The folding and stability of proteins are governed by thermodynamic principles and various molecular interactions.

• Favorable Intramolecular Enthalpic Interactions:

  • Charge-charge interactions (ionic bonds)

  • Intramolecular hydrogen bonds

  • Van der Waals interactions (dense packing of atoms)

• Unfavorable Loss of Conformational Entropy: The unfolded state has high entropy due to many possible conformations; folding reduces entropy.

• Favorable Gain of Solvent Entropy (Hydrophobic Effect): Burying hydrophobic side chains in the protein interior releases ordered water molecules, increasing overall entropy.

• Disulfide Bonds: Covalent bonds between cysteine residues that greatly increase protein stability.

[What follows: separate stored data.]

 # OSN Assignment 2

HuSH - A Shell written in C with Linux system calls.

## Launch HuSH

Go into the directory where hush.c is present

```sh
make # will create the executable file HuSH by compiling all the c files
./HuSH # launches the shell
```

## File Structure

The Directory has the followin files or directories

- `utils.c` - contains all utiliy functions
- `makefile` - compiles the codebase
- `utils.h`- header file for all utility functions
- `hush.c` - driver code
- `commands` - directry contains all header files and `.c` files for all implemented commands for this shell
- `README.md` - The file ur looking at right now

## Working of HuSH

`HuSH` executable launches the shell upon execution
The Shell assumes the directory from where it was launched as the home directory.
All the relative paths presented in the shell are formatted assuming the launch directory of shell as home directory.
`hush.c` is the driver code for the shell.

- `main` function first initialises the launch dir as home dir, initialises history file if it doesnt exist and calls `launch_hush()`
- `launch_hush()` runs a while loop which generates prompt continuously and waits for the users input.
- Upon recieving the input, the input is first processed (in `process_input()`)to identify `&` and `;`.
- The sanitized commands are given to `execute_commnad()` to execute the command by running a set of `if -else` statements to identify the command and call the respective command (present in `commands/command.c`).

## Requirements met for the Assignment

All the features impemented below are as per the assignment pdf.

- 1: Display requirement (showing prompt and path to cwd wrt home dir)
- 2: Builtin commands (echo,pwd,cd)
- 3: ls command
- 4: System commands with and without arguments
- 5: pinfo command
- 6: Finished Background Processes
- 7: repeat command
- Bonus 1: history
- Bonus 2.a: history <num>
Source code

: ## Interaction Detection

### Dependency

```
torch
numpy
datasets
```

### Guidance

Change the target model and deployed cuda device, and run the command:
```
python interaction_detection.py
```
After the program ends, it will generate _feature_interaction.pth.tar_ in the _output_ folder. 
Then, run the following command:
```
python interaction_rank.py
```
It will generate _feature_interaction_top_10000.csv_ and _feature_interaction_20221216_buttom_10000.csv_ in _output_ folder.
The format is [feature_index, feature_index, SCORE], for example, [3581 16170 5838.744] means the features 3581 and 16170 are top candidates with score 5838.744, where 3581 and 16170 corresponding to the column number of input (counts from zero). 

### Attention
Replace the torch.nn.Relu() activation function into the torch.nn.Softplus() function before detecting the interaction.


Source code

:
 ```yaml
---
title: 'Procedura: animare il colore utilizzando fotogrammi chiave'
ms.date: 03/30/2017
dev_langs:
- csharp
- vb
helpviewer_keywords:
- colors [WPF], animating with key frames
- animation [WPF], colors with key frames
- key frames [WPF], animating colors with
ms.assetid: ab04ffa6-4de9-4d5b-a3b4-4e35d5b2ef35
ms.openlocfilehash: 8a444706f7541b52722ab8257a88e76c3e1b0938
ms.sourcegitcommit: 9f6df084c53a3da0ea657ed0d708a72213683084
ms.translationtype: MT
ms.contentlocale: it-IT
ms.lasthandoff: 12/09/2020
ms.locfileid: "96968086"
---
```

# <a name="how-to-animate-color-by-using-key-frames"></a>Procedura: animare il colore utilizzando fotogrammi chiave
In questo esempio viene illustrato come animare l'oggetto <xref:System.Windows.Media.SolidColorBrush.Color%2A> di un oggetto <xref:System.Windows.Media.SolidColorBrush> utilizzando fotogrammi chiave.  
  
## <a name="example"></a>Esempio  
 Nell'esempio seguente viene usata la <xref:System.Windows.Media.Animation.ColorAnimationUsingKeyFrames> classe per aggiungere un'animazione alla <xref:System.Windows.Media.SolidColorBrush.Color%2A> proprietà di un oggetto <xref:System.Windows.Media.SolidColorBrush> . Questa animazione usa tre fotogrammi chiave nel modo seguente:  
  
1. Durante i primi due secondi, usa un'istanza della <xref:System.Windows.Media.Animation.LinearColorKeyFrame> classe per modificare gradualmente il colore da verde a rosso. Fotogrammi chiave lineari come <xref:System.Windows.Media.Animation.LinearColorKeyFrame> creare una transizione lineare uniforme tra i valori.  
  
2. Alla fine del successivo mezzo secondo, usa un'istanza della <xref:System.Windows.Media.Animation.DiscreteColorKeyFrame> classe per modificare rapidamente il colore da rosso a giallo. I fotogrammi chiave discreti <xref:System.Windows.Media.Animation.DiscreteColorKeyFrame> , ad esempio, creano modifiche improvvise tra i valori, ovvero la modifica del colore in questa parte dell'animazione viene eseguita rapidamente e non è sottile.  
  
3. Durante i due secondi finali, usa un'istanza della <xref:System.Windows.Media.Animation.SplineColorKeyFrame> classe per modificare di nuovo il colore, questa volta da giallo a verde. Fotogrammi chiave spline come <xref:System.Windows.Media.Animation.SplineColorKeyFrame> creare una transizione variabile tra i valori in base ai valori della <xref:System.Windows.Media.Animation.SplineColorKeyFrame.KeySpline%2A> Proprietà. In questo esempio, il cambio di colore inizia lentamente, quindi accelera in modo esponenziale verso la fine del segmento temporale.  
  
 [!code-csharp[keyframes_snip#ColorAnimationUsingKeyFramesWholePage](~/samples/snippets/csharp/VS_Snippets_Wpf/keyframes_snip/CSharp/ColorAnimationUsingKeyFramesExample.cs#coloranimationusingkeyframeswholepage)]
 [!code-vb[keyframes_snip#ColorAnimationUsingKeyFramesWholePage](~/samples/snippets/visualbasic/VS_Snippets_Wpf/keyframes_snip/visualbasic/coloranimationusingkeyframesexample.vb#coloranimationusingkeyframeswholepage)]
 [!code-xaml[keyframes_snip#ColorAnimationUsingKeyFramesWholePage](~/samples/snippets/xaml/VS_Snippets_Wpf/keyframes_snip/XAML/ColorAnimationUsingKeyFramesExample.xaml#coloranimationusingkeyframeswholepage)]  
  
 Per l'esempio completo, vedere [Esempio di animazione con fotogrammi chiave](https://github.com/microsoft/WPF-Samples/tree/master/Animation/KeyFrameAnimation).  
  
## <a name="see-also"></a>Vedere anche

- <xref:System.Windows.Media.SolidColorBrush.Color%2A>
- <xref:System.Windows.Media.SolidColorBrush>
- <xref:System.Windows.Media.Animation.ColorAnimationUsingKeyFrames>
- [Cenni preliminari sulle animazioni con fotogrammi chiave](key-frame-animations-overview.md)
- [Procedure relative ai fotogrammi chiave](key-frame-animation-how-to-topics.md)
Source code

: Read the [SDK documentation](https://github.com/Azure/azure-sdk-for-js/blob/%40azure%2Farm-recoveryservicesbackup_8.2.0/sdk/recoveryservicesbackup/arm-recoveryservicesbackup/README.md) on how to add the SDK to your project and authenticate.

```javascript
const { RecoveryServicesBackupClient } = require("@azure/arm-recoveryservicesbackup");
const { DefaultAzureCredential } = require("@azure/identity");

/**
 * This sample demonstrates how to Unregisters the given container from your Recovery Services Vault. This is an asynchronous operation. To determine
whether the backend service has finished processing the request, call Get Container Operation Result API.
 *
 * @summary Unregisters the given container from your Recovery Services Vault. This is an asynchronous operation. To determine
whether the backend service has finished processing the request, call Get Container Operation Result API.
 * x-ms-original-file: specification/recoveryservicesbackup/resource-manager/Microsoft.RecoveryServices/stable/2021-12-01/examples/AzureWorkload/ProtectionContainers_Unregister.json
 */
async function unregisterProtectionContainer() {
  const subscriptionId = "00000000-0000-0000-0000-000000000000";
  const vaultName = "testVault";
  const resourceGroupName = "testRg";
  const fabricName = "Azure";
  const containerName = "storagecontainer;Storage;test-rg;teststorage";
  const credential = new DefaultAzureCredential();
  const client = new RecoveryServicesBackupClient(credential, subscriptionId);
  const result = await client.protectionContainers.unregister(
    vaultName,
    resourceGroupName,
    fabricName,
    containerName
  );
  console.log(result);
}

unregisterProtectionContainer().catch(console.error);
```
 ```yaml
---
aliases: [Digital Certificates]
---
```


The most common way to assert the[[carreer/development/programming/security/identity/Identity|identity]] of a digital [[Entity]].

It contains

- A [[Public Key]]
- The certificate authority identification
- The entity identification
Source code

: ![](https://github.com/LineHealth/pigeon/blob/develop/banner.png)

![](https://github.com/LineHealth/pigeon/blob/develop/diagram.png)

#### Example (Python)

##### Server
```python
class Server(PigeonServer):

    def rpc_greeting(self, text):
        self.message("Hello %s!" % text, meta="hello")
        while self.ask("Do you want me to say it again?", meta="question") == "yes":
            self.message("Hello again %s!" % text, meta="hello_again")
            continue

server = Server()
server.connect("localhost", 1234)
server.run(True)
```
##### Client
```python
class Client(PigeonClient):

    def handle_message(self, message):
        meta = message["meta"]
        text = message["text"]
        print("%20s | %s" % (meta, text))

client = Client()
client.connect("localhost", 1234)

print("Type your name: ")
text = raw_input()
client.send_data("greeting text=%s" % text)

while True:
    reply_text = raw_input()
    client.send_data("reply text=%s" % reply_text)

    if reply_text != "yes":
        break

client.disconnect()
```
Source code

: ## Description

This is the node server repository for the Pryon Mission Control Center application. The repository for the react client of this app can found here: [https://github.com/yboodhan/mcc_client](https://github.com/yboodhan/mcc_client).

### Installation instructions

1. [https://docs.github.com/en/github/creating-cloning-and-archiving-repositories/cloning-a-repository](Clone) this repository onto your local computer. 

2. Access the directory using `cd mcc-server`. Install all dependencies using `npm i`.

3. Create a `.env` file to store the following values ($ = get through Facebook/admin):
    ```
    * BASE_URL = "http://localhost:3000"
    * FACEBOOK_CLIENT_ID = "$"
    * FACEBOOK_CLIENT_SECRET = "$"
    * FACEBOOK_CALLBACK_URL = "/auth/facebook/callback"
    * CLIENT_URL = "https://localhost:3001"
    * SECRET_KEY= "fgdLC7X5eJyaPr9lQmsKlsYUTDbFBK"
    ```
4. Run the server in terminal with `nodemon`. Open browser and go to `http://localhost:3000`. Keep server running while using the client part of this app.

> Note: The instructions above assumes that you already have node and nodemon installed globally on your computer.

• Binding of Ions or Prosthetic Groups: These interactions can further stabilize protein structure.

Equation:

$\Delta G = \Delta H - T\Delta S$

where $\Delta G$ is the change in free energy, $\Delta H$ is the change in enthalpy, $T$ is temperature, and $\Delta S$ is the change in entropy. Protein folding is favored when $\Delta G$ is negative.

Quaternary Structures—Symmetries

Quaternary structure refers to the arrangement and interaction of multiple polypeptide subunits in a protein complex. Many multisubunit proteins exhibit symmetry.

• Helical Symmetry: Seen in structures like actin filaments and the tobacco mosaic virus, allowing for indefinite growth in length.

• Point-Group Symmetry: Includes various axes of symmetry:

  • $C_2$: One 2-fold axis

  • $C_3$: One 3-fold axis

  • $D_2$: Three 2-fold axes

  • $D_4$: One 4-fold axis and two 2-fold axes

Example: The tetrameric enzyme phosphofructokinase displays $D_2$ symmetry, important for its regulatory function in glycolysis.

Additional info: Domains are often evolutionary units, and their modularity allows for the evolution of new protein functions. Disulfide bonds are more common in extracellular proteins due to the oxidizing environment outside the cell.